Even given the finite return on effort suggested by Amdahl’s Law, tuning a program with a sharp profile can be rewarding. Programs with flat profiles are much more difficult to tune. These are often system codes, nonnumeric applications, and varieties of numerical codes without matrix solutions. It takes a global tuning approach to reduce, to any justifiable degree, the runtime of a program with a flat profile. For instance, you can sometimes optimize instruction cache usage, which is complicated because of the program’s equal distribution of activity among a large number of routines. It can also help to reduce subroutine call overhead by folding callees into callers. Occasionally, you can find a memory reference problem that is endemic to the whole program — and one that can be fixed all at once.

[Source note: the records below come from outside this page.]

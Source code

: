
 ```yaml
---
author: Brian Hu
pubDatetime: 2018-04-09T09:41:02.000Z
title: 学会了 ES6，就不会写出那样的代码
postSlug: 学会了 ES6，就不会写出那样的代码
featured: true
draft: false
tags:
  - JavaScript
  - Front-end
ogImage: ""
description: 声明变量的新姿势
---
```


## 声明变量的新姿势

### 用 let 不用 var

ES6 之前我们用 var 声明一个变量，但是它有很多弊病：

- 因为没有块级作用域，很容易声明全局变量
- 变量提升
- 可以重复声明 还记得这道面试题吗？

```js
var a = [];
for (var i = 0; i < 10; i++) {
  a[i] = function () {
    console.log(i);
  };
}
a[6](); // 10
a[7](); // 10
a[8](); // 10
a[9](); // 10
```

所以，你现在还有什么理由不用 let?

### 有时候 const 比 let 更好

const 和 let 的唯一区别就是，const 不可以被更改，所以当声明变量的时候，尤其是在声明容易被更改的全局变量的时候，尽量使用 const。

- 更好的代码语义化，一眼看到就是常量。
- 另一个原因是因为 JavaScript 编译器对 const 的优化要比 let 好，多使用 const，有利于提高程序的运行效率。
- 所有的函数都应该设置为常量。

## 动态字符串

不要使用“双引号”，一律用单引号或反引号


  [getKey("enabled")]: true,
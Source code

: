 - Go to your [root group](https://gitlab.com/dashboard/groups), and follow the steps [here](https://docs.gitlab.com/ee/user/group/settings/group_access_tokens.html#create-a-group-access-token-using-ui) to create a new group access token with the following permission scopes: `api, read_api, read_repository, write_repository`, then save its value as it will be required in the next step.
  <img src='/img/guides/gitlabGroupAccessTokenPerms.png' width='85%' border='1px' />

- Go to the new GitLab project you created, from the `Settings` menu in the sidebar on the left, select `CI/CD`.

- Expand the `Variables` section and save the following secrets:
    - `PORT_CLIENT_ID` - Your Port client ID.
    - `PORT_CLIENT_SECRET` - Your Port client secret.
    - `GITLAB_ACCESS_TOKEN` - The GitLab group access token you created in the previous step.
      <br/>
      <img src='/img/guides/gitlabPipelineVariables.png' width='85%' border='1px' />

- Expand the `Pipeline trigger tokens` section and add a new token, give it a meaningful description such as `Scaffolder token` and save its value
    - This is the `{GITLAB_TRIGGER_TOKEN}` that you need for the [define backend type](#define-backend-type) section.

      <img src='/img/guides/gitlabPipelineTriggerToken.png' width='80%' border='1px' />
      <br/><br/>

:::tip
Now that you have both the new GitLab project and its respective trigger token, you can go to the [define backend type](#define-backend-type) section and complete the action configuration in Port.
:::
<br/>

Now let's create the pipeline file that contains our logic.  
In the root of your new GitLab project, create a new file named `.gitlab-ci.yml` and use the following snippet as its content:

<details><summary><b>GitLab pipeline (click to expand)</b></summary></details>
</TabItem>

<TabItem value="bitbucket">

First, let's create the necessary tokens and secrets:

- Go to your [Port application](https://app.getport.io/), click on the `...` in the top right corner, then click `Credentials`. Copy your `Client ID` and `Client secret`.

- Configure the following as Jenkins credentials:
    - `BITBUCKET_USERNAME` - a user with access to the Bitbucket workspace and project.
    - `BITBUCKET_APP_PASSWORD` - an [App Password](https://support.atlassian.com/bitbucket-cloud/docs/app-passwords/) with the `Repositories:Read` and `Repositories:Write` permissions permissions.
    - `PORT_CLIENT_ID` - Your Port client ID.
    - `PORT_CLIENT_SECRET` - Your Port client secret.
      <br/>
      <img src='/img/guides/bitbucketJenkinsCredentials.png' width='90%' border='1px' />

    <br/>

When you look at a profile, you might find an unusually large percentage of time spent in the library routines such as log, exp, or sin. Often these functions are done in software routines rather than inline. You may be able to rewrite your code to eliminate some of these operations. Another important pattern to look for is when a routine takes far longer than you expect. Unexpected execution time may indicate you are accessing memory in a pattern that is bad for performance or that some aspect of the code cannot be optimized properly.

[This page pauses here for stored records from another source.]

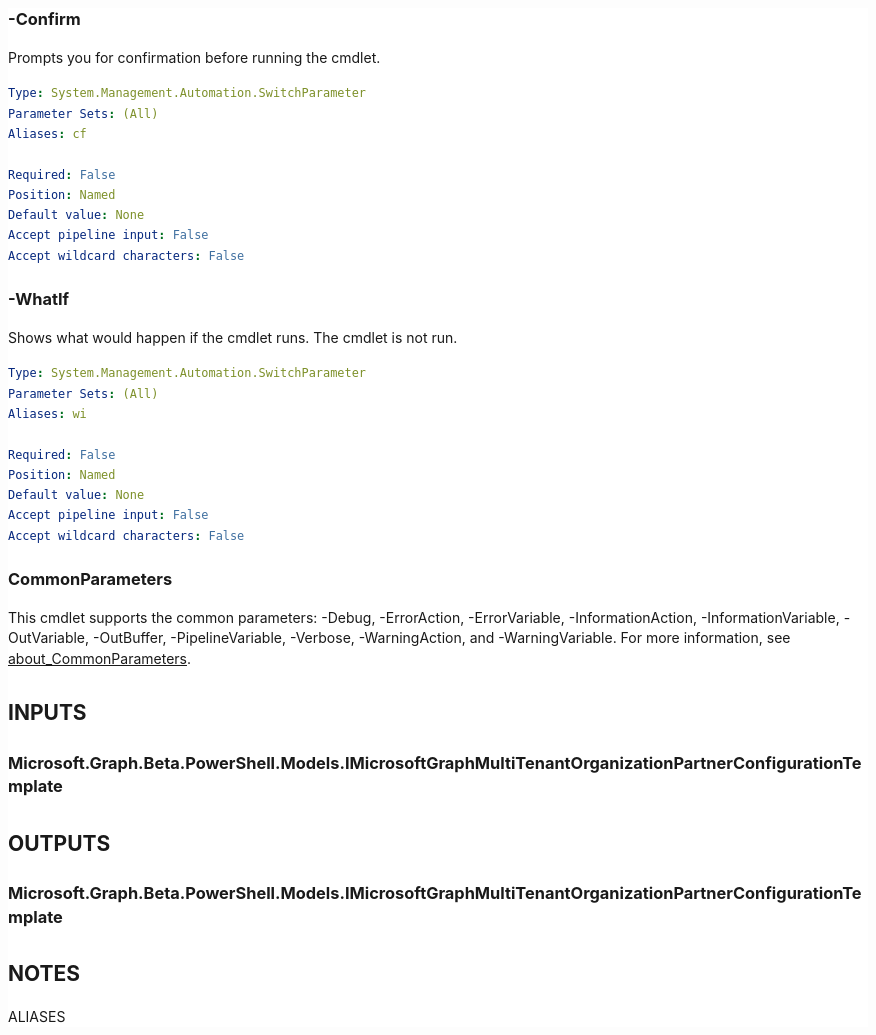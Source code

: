### -Confirm
Prompts you for confirmation before running the cmdlet.

```yaml
Type: System.Management.Automation.SwitchParameter
Parameter Sets: (All)
Aliases: cf

Required: False
Position: Named
Default value: None
Accept pipeline input: False
Accept wildcard characters: False
```

### -WhatIf
Shows what would happen if the cmdlet runs.
The cmdlet is not run.

```yaml
Type: System.Management.Automation.SwitchParameter
Parameter Sets: (All)
Aliases: wi

Required: False
Position: Named
Default value: None
Accept pipeline input: False
Accept wildcard characters: False
```

### CommonParameters
This cmdlet supports the common parameters: -Debug, -ErrorAction, -ErrorVariable, -InformationAction, -InformationVariable, -OutVariable, -OutBuffer, -PipelineVariable, -Verbose, -WarningAction, and -WarningVariable. For more information, see [about_CommonParameters](http://go.microsoft.com/fwlink/?LinkID=113216).

## INPUTS

### Microsoft.Graph.Beta.PowerShell.Models.IMicrosoftGraphMultiTenantOrganizationPartnerConfigurationTemplate

## OUTPUTS

### Microsoft.Graph.Beta.PowerShell.Models.IMicrosoftGraphMultiTenantOrganizationPartnerConfigurationTemplate

## NOTES

ALIASES
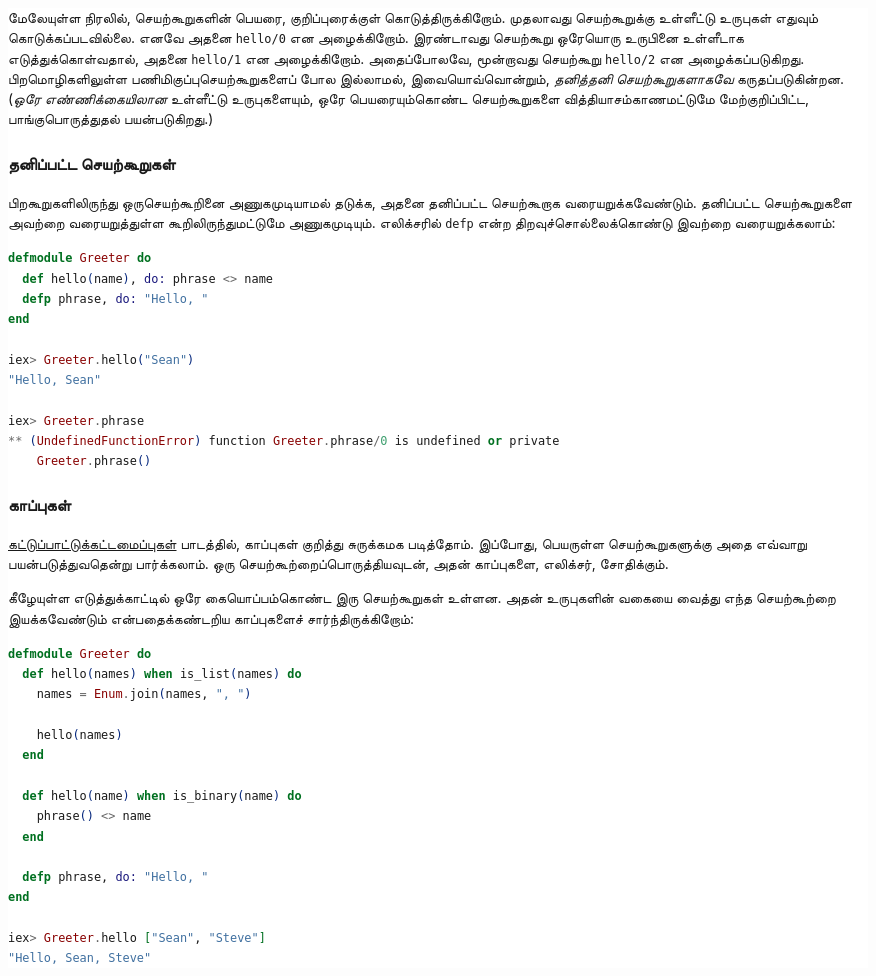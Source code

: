 மேலேயுள்ள நிரலில், செயற்கூறுகளின் பெயரை, குறிப்புரைக்குள் கொடுத்திருக்கிறோம். முதலாவது செயற்கூறுக்கு உள்ளீட்டு உருபுகள் எதுவும் கொடுக்கப்படவில்லை. எனவே அதனை `hello/0` என அழைக்கிறோம். இரண்டாவது செயற்கூறு ஒரேயொரு உருபினை உள்ளீடாக எடுத்துக்கொள்வதால், அதனை `hello/1` என அழைக்கிறோம். அதைப்போலவே, மூன்றாவது செயற்கூறு `hello/2` என அழைக்கப்படுகிறது. பிறமொழிகளிலுள்ள பணிமிகுப்புசெயற்கூறுகளைப் போல இல்லாமல், இவையொவ்வொன்றும், _தனித்தனி செயற்கூறுகளாகவே_ கருதப்படுகின்றன. (_ஒரே எண்ணிக்கையிலான_ உள்ளீட்டு உருபுகளையும், ஒரே பெயரையும்கொண்ட செயற்கூறுகளை வித்தியாசம்காணமட்டுமே மேற்குறிப்பிட்ட, பாங்குபொருத்துதல் பயன்படுகிறது.)

### தனிப்பட்ட செயற்கூறுகள்

பிறகூறுகளிலிருந்து ஒருசெயற்கூறினை அணுகமுடியாமல் தடுக்க, அதனை தனிப்பட்ட செயற்கூறாக வரையறுக்கவேண்டும். தனிப்பட்ட செயற்கூறுகளை அவற்றை வரையறுத்துள்ள கூறிலிருந்துமட்டுமே அணுகமுடியும். எலிக்சரில் `defp` என்ற திறவுச்சொல்லைக்கொண்டு இவற்றை வரையறுக்கலாம்:

```elixir
defmodule Greeter do
  def hello(name), do: phrase <> name
  defp phrase, do: "Hello, "
end

iex> Greeter.hello("Sean")
"Hello, Sean"

iex> Greeter.phrase
** (UndefinedFunctionError) function Greeter.phrase/0 is undefined or private
    Greeter.phrase()
```

### காப்புகள்

[கட்டுப்பாட்டுக்கட்டமைப்புகள்](/ta/lessons/basics/control_structures) பாடத்தில், காப்புகள் குறித்து சுருக்கமக படித்தோம். இப்போது, பெயருள்ள செயற்கூறுகளுக்கு அதை எவ்வாறு பயன்படுத்துவதென்று பார்க்கலாம். ஒரு செயற்கூற்றைப்பொருத்தியவுடன், அதன் காப்புகளை, எலிக்சர், சோதிக்கும்.

கீழேயுள்ள எடுத்துக்காட்டில் ஒரே கையொப்பம்கொண்ட இரு செயற்கூறுகள் உள்ளன. அதன் உருபுகளின் வகையை வைத்து எந்த செயற்கூற்றை இயக்கவேண்டும் என்பதைக்கண்டறிய காப்புகளைச் சார்ந்திருக்கிறோம்:

```elixir
defmodule Greeter do
  def hello(names) when is_list(names) do
    names = Enum.join(names, ", ")
    
    hello(names)
  end

  def hello(name) when is_binary(name) do
    phrase() <> name
  end

  defp phrase, do: "Hello, "
end

iex> Greeter.hello ["Sean", "Steve"]
"Hello, Sean, Steve"
```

In any case, to get a profile, you need a profiler. One or two subroutine profilers come standard with the software development environments on all UNIX machines. We discuss two of them: prof and gprof. In addition, we mention a few line-by-line profilers. Subroutine profilers can give you a general overall view of where time is being spent. You probably should start with prof, if you have it (most machines do). Otherwise, use gprof. After that, you can move to a line-by- line profiler if you need to know which statements take the most time.

prof

prof is the most common of the UNIX profiling tools. In a sense, it is an extension of the compiler, linker, and object libraries, plus a few extra utilities, so it is hard to look at any one thing and say “this profiles your code.” prof works by periodically sampling the program counter as your application runs. To enable profiling, you must recompile and relink using the –p flag. For example, if your program has two modules, stuff.c and junk.c, you need to compile and link according to the following code:


% cc stuff.c -p -O -c % cc junk.c -p -O -c % cc stuff.o junk.o -p -o stuff

This creates a stuff binary that is ready for profiling. You don’t need to do anything special to run it. Just treat it normally by entering stuff. Because runtime statistics are being gathered, it takes a little longer than usual to execute.2 At completion, there is a new file called mon.out in the directory where you ran it. This file contains the history of stuff in binary form, so you can’t look at it directly. Use the prof utility to read mon.out and create a profile of stuff. By default, the information is written to your screen on standard output, though you can easily redirect it to a file:


% prof stuff > stuff.prof

To explore how the prof command works, we have created the following ridiculous little application, loops.c. It contains a main routine and three subroutines for which you can predict the time distribution just by looking at the code.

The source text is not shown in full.